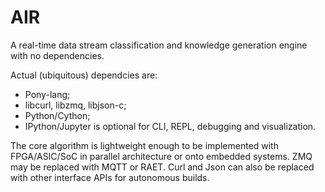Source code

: # AIR
A real-time data stream classification and knowledge generation engine with no dependencies.

Actual (ubiquitous) dependcies are:
- Pony-lang;
- libcurl, libzmq, libjson-c;
- Python/Cython;
- IPython/Jupyter is optional for CLI, REPL, debugging and visualization.

The core algorithm is lightweight enough to be implemented with FPGA/ASIC/SoC in parallel architecture or onto embedded systems. ZMQ may be replaced with MQTT or RAET. Curl and Json can also be replaced with other interface APIs for autonomous builds.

--------------------

**Activity**
Scan the entries above for the string "with" and copy each line that contains it.

**Result for this exercise**
A real-time data stream classification and knowledge generation engine with no dependencies.
The core algorithm is lightweight enough to be implemented with FPGA/ASIC/SoC in parallel architecture or onto embedded systems. ZMQ may be replaced with MQTT or RAET. Curl and Json can also be replaced with other interface APIs for autonomous builds.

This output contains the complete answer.